** Opening Given information block **

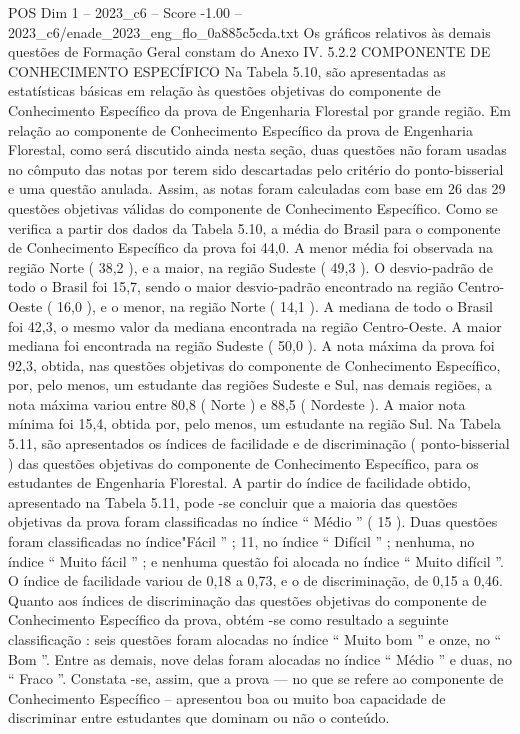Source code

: \begin{textsample}{POS Dim 1 – 2023\_c6 – Score -1.00 – 2023\_c6/enade\_2023\_eng\_flo\_0a885c5cda.txt}
Os gráficos relativos às demais questões de Formação Geral constam do Anexo IV. 5.2.2 COMPONENTE DE CONHECIMENTO ESPECÍFICO Na Tabela 5.10, são apresentadas as estatísticas básicas em relação às questões objetivas do componente de Conhecimento Específico da prova de Engenharia Florestal por grande região.
Em relação ao componente de Conhecimento Específico da prova de Engenharia Florestal, como será discutido ainda nesta seção, duas questões não foram usadas no cômputo das notas por terem sido descartadas pelo critério do ponto-bisserial e uma questão anulada.
Assim, as notas foram calculadas com base em 26 das 29 questões objetivas válidas do componente de Conhecimento Específico.
Como se verifica a partir dos dados da Tabela 5.10, a média do Brasil para o componente de Conhecimento Específico da prova foi 44,0.
A menor média foi observada na região Norte ( 38,2 ), e a maior, na região Sudeste ( 49,3 ).
O desvio-padrão de todo o Brasil foi 15,7, sendo o maior desvio-padrão encontrado na região Centro-Oeste ( 16,0 ), e o menor, na região Norte ( 14,1 ).
A mediana de todo o Brasil foi 42,3, o mesmo valor da mediana encontrada na região Centro-Oeste.
A maior mediana foi encontrada na região Sudeste ( 50,0 ).
A nota máxima da prova foi 92,3, obtida, nas questões objetivas do componente de Conhecimento Específico, por, pelo menos, um estudante das regiões Sudeste e Sul, nas demais regiões, a nota máxima variou entre 80,8 ( Norte ) e 88,5 ( Nordeste ).
A maior nota mínima foi 15,4, obtida por, pelo menos, um estudante na região Sul.
Na Tabela 5.11, são apresentados os índices de facilidade e de discriminação ( ponto-bisserial ) das questões objetivas do componente de Conhecimento Específico, para os estudantes de Engenharia Florestal.
A partir do índice de facilidade obtido, apresentado na Tabela 5.11, pode -se concluir que a maioria das questões objetivas da prova foram classificadas no índice “ Médio ” ( 15 ).
Duas questões foram classificadas no índice"Fácil ” ; 11, no índice “ Difícil ” ; nenhuma, no índice “ Muito fácil ” ; e nenhuma questão foi alocada no índice “ Muito difícil ”.
O índice de facilidade variou de 0,18 a 0,73, e o de discriminação, de 0,15 a 0,46.
Quanto aos índices de discriminação das questões objetivas do componente de Conhecimento Específico da prova, obtém -se como resultado a seguinte classificação : seis questões foram alocadas no índice “ Muito bom ” e onze, no “ Bom ”.
Entre as demais, nove delas foram alocadas no índice “ Médio ” e duas, no “ Fraco ”.
Constata -se, assim, que a prova — no que se refere ao componente de Conhecimento Específico – apresentou boa ou muito boa capacidade de discriminar entre estudantes que dominam ou não o conteúdo.

\end{textsample}
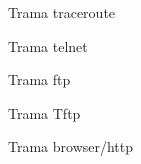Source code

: \documentclass[11pt]{article}
\begin{document}
\begin{figure}[hbt!]
    \centering
    \caption{Trama traceroute}
\end{figure}

\begin{figure}[hbt!]
    \centering
    \caption{Trama telnet}
\end{figure}

\begin{figure}[hbt!]
    \centering
    \caption{Trama ftp}
\end{figure}

\begin{figure}[hbt!]
    \centering
    \caption{Trama Tftp}
\end{figure}

\begin{figure}[hbt!]
    \centering
    \caption{Trama browser/http}
\end{figure}
\end{document}

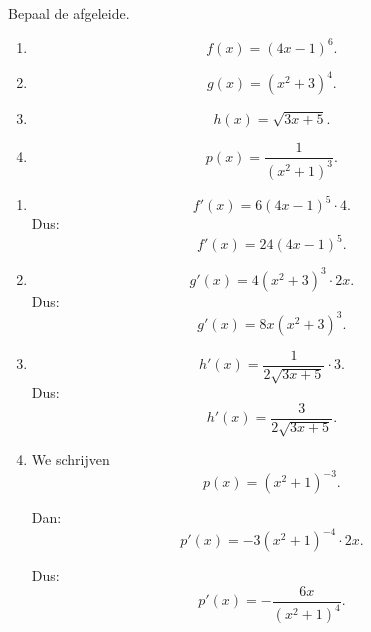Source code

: \documentclass{ximera}
\begin{document}
\begin{oefening}{\oefB\ESS}

Bepaal de afgeleide.

\begin{enumerate}
  \item \[f(x)=(4x-1)^6.\]
  \item \[g(x)=(x^2+3)^4.\]
  \item \[h(x)=\sqrt{3x+5}.\]
  \item \[p(x)=\frac{1}{(x^2+1)^3}.\]
\end{enumerate}

\begin{oplossing}
\begin{enumerate}
  \item
  \[
  f'(x)=6(4x-1)^5\cdot4.
  \]
  Dus:
  \[\boxed{f'(x)=24(4x-1)^5.}\]

  \item
  \[
  g'(x)=4(x^2+3)^3\cdot2x.
  \]
  Dus:
  \[\boxed{g'(x)=8x(x^2+3)^3.}\]

  \item
  \[
  h'(x)=\frac{1}{2\sqrt{3x+5}}\cdot3.
  \]
  Dus:
  \[\boxed{h'(x)=\frac{3}{2\sqrt{3x+5}}.}\]

  \item We schrijven
  \[p(x)=(x^2+1)^{-3}.\]

  Dan:
  \[
  p'(x)
  =
  -3(x^2+1)^{-4}\cdot2x.
  \]

  Dus:
  \[\boxed{p'(x)=-\frac{6x}{(x^2+1)^4}.}\]
\end{enumerate}
\end{oplossing}
\end{oefening}
\end{document}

** Closing Given information block **

Instructions for the task:
From the listing above, copy all lines holding the word "Centro".

The completed task:
O desvio-padrão de todo o Brasil foi 15,7, sendo o maior desvio-padrão encontrado na região Centro-Oeste ( 16,0 ), e o menor, na região Norte ( 14,1 ).
A mediana de todo o Brasil foi 42,3, o mesmo valor da mediana encontrada na região Centro-Oeste.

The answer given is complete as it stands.